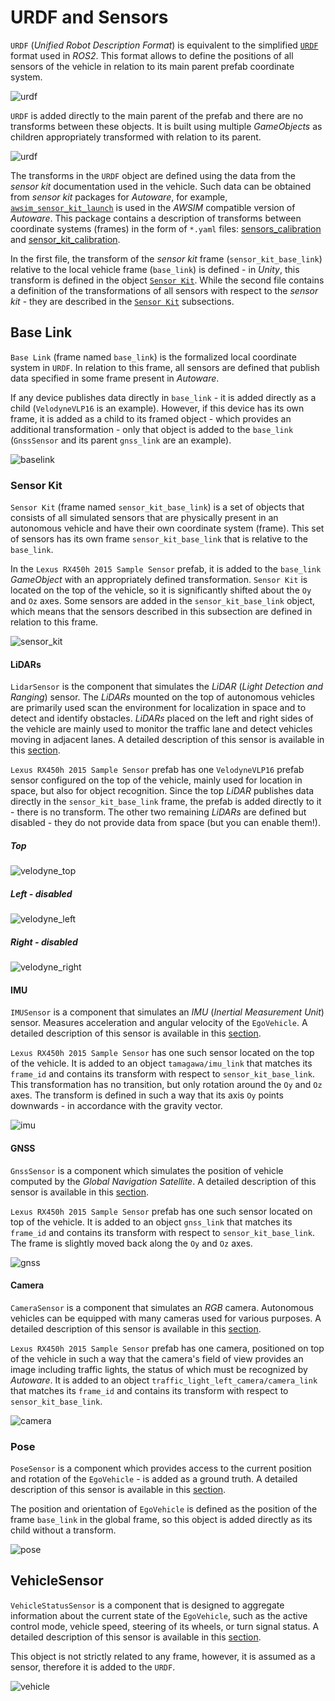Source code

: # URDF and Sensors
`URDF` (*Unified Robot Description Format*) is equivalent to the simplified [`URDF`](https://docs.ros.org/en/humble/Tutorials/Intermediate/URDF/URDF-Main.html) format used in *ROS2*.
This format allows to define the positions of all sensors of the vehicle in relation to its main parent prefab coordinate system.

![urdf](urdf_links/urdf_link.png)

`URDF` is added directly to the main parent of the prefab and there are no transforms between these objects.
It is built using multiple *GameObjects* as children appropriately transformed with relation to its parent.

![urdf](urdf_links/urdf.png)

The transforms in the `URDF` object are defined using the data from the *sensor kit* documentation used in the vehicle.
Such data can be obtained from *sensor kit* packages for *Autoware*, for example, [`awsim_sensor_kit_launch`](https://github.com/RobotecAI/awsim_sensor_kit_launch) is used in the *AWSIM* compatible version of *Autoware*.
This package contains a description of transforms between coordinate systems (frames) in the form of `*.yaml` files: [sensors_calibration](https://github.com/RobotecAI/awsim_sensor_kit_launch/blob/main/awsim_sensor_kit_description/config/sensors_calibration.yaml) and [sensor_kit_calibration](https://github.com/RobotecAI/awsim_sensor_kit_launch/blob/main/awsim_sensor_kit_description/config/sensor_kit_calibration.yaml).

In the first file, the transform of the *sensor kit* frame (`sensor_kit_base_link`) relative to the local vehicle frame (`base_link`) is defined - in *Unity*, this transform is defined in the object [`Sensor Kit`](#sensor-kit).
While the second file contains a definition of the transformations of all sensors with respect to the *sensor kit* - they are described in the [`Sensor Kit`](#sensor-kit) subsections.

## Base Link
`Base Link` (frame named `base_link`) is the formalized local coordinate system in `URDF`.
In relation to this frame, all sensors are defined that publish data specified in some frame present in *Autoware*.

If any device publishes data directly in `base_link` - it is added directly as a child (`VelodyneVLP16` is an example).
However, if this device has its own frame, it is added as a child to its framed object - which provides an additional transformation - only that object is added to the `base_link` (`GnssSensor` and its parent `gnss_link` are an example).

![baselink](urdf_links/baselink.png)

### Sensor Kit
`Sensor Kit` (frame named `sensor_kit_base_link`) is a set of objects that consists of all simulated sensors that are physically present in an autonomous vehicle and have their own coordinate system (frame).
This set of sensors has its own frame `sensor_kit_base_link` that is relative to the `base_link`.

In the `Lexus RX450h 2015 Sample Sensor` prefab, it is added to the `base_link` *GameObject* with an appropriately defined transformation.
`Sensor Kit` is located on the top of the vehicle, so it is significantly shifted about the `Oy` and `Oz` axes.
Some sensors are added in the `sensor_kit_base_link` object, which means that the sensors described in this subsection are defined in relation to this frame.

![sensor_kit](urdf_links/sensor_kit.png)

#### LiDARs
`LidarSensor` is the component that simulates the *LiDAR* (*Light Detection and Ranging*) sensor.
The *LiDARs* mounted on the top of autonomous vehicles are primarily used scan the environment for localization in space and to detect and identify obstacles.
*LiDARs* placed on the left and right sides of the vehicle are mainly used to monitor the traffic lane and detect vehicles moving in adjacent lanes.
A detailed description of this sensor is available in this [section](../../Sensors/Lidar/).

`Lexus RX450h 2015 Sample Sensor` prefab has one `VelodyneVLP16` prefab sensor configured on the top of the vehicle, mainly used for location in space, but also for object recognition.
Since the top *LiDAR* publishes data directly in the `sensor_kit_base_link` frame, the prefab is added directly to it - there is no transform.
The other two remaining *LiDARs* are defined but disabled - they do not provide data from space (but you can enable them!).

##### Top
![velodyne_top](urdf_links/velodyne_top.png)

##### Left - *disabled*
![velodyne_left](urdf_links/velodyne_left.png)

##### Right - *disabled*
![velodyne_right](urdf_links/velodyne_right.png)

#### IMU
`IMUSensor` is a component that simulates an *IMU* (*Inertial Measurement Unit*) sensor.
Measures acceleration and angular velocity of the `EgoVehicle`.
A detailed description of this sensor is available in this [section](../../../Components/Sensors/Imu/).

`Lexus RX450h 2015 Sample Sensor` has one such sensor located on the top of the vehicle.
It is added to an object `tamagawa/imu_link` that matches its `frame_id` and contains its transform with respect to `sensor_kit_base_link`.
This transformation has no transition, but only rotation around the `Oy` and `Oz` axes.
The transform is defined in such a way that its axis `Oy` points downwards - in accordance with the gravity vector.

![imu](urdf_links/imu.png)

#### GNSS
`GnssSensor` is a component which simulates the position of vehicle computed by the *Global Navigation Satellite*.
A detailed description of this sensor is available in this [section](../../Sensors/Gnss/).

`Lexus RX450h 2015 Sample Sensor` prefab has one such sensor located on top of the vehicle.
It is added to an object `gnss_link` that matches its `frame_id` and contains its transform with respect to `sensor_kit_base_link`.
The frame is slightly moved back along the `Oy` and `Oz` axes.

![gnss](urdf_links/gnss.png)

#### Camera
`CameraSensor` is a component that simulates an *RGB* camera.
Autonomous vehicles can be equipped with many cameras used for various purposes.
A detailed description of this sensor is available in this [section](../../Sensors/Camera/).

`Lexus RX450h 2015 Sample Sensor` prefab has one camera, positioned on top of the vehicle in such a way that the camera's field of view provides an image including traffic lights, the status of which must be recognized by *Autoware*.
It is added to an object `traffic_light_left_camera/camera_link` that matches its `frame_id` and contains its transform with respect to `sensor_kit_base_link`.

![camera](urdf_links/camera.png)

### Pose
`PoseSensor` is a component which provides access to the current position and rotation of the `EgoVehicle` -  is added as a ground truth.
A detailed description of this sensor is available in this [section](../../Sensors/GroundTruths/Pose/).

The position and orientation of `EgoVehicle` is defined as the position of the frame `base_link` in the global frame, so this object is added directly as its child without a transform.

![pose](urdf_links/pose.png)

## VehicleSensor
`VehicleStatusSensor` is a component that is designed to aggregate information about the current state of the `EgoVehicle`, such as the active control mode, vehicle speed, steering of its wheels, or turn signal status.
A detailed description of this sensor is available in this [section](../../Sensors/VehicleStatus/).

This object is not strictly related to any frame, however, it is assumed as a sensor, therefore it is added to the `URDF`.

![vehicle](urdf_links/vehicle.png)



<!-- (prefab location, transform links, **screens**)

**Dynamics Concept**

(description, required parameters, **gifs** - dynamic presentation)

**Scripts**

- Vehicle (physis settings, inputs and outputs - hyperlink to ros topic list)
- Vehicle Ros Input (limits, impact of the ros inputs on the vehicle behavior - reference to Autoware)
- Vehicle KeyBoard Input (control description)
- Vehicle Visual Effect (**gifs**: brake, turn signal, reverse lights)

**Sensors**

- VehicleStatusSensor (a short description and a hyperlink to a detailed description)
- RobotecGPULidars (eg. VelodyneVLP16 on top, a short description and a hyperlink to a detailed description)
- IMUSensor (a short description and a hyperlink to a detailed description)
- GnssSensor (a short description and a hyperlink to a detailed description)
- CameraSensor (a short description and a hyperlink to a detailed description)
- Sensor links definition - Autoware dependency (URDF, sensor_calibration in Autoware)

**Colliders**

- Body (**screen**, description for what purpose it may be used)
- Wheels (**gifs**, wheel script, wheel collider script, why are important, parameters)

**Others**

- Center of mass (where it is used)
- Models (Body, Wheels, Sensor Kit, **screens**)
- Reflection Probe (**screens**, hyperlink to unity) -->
******************************
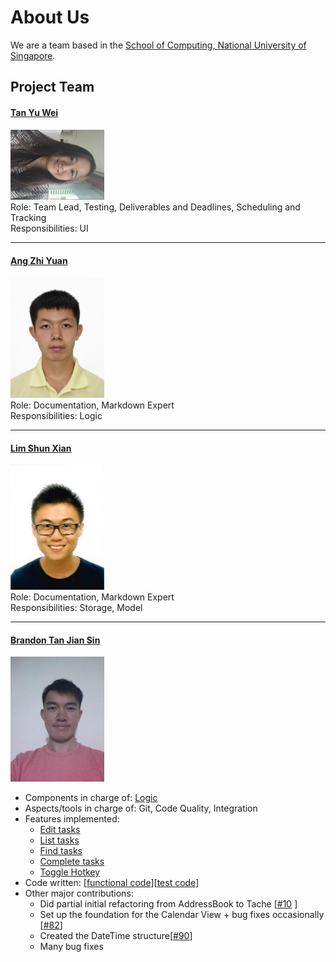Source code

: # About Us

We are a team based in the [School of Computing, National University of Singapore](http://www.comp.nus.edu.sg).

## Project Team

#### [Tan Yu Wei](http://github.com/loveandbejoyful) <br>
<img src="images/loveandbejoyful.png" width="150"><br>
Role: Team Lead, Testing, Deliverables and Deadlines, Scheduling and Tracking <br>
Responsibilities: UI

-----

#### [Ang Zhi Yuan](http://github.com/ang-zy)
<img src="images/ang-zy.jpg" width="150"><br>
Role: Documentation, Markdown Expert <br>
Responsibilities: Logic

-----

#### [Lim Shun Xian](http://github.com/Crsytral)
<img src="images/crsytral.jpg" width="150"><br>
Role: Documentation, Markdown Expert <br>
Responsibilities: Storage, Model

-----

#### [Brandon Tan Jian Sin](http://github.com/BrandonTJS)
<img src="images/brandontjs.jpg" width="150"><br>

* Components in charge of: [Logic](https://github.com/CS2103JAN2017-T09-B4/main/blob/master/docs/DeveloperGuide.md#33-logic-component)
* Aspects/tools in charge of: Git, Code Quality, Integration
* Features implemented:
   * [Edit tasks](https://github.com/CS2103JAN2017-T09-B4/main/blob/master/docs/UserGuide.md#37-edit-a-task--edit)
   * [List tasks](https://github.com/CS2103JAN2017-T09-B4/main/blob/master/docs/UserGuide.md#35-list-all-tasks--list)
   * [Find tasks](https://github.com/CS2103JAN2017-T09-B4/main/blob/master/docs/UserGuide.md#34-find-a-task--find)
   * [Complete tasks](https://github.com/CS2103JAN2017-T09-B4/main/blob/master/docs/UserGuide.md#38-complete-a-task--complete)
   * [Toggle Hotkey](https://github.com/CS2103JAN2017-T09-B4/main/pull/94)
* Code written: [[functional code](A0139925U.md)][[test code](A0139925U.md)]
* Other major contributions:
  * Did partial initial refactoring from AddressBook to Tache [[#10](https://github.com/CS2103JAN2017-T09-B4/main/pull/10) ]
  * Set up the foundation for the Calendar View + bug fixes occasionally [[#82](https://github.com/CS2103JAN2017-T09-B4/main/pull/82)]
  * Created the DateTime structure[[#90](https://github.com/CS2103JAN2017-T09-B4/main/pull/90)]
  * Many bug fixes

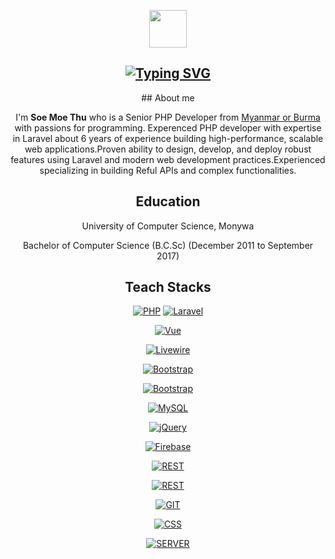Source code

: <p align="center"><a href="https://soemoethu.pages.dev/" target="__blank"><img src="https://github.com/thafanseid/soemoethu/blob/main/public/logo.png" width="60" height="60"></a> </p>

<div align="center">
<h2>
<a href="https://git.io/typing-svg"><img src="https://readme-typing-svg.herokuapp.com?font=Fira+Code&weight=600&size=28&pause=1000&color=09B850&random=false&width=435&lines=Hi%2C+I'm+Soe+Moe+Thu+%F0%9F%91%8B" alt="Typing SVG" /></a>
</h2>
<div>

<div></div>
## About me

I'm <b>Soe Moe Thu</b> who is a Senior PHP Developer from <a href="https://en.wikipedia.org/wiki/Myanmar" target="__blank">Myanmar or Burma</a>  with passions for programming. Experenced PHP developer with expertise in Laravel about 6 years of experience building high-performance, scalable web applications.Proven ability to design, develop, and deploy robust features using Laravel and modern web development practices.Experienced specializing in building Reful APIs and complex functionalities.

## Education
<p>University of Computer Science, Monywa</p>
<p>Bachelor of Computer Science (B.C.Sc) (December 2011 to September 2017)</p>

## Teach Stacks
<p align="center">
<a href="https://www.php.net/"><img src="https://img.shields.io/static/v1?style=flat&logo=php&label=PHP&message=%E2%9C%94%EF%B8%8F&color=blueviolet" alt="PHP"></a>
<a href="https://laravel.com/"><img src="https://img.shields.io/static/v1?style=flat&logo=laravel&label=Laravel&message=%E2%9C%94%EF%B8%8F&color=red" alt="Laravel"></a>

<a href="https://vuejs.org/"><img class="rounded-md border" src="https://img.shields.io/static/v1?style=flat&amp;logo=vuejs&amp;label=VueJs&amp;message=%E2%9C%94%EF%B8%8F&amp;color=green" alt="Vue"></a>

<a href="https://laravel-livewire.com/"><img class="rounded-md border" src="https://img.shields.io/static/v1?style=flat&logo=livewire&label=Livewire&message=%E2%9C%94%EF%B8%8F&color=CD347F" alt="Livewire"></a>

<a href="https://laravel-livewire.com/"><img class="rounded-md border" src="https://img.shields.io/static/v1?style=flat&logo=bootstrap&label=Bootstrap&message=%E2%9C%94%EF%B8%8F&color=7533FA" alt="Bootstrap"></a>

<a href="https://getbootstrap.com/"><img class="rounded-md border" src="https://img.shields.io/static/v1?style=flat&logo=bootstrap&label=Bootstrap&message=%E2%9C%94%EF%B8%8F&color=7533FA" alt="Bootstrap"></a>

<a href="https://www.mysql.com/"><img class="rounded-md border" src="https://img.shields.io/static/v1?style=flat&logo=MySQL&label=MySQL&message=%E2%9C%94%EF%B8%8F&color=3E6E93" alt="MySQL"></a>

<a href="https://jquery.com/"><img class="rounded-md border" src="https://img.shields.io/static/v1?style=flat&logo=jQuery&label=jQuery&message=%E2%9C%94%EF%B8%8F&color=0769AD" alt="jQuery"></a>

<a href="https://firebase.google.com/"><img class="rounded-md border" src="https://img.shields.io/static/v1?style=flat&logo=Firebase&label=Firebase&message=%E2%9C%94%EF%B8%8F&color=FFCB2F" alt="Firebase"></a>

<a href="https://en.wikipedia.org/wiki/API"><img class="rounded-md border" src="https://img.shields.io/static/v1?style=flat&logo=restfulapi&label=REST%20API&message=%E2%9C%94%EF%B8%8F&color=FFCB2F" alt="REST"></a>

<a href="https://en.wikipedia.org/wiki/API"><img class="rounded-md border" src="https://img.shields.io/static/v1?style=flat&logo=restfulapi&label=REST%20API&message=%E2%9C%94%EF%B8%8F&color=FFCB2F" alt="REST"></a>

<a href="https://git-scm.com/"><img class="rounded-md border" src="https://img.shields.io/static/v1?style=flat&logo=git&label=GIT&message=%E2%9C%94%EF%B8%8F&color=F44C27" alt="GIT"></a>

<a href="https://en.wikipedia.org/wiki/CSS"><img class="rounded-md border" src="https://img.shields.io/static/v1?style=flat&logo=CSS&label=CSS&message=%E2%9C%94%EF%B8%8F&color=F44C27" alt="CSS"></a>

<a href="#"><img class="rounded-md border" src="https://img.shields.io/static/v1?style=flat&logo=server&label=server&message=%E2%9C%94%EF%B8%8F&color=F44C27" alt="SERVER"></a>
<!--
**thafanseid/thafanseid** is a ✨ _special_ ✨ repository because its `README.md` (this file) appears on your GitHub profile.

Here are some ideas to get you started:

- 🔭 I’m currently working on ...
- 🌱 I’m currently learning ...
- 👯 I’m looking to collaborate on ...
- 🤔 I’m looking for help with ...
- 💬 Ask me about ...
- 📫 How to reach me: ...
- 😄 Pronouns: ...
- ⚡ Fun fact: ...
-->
******************************
Brief:
Both the line containing "#### [Tan Yu" and the line containing "#### [Ang Zhi Yuan](http://github.com/ang-zy)" belong in the answer. Print them and every line above that falls between them exactly, and no others.

Answer space:
#### [Tan Yu Wei](http://github.com/loveandbejoyful) <br>
<img src="images/loveandbejoyful.png" width="150"><br>
Role: Team Lead, Testing, Deliverables and Deadlines, Scheduling and Tracking <br>
Responsibilities: UI

-----

#### [Ang Zhi Yuan](http://github.com/ang-zy)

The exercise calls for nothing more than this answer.